100 years ago today, in the town of Oak Park, Illinois, the only child of Horace and Tess White, named Betty, was born. The next year, the family moved to California, where young Betty would grow up and find her way into show business, first on radio and then, in 1949, moving to television, first as a co-host with Al Jarvis on his daily show and, eventually, on her own once he left, before moving on to the syndicated sitcom Life with Elizabeth in 1953.
A little further north, in Wisconsin, a youngster named Allen Ludden moved from town to town with his family. The Ludden’s eventually landed in Texas, where Allen majored in English and drama at the University of Texas. During WWII, Allen served as an officer in charge of entertainment, moving east after the war. He continued to entertain, hosting a radio show and writing advice columns for teen magazines. He moved to television in 1959, when the G.E. College Bowl debuted on CBS.
In 1961, their path’s crossed for the first time, thanks to the game show Password. Ludden, named the host of the new show, didn’t remember meeting White the first time she guested, as his concentration was torn from the show by his dying wife. When White returned a second time after the death of Ludden’s wife, the impression stuck, and Ludden knew who would be the next Mrs. Allen Ludden. Convincing Betty, however, took a while, but they eventually married in 1963. They continued to work and live together, feeling the ups and downs of Hollywood life, until Ludden’s 1981 death at the age of 63. Betty White never married again, though she ultimately became an even bigger star thanks to her 7-year run on The Golden Girls.

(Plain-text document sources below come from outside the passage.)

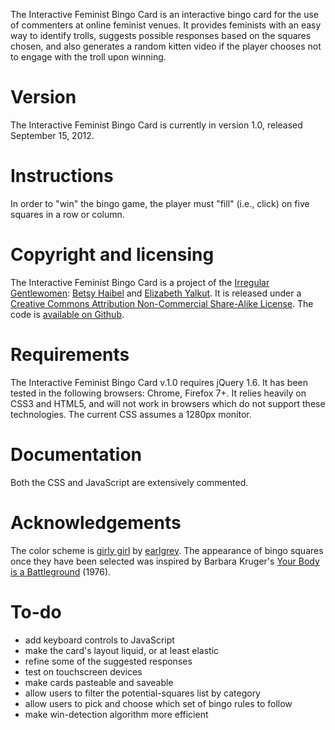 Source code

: The Interactive Feminist Bingo Card is an interactive bingo card for the use of commenters at online feminist venues. It provides feminists with an easy way to identify trolls, suggests possible responses based on the squares chosen, and also generates a random kitten video if the player chooses not to engage with the troll upon winning.

Version
======
The Interactive Feminist Bingo Card is currently in version 1.0, released September 15, 2012.

Instructions
============

In order to "win" the bingo game, the player must "fill" (i.e., click) on five squares in a row or column.

Copyright and licensing
=======================

The Interactive Feminist Bingo Card is a project of the [Irregular Gentlewomen](https://github.com/irregulargentlewomen): [Betsy Haibel](http://www.betsyhaibel.com) and [Elizabeth Yalkut](http://www.elizabethyalkut.com). It is released under a [Creative Commons Attribution Non-Commercial Share-Alike License](http://creativecommons.org/licenses/by-nc-sa/3.0/). The code is [available on Github](https://github.com/irregulargentlewomen/feminist-bingo).

Requirements
============

The Interactive Feminist Bingo Card v.1.0 requires jQuery 1.6. It has been tested in the following browsers: Chrome, Firefox 7+. It relies heavily on CSS3 and HTML5, and will not work in browsers which do not support these technologies. The current CSS assumes a 1280px monitor.

Documentation
=============

Both the CSS and JavaScript are extensively commented.

Acknowledgements
================

The color scheme is [girly girl](http://www.colourlovers.com/palette/1302300/girly_girl) by [earlgrey](http://www.colourlovers.com/lover/earlgrey). The appearance of bingo squares once they have been selected was inspired by Barbara Kruger's [Your Body is a Battleground](http://broadartfoundation.org/artist_43.html) (1976).

To-do
=====

- add keyboard controls to JavaScript
- make the card's layout liquid, or at least elastic
- refine some of the suggested responses
- test on touchscreen devices
- make cards pasteable and saveable
- allow users to filter the potential-squares list by category
- allow users to pick and choose which set of bingo rules to follow
- make win-detection algorithm more efficient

I don’t even know if I had heard of Allen Ludden before discovering the Buzzr channel a few years back. Since then, I’ve watched my fair share of the original Password and the late 70s revival Password Plus, which Ludden was hosting until he fell ill. It seemed like the world was prepping to celebrate Betty White’s 100th birthday today until her surprising death, or as surprising as a death can be when someone is 99 years old, on New Year’s Eve, less than three weeks before the big bash. It was in honor of them both that I found this biography from Adam Nedeff, who seems to have made a cottage industry looking back at old time game show hosts. I might just have to take a look at one of them down the line.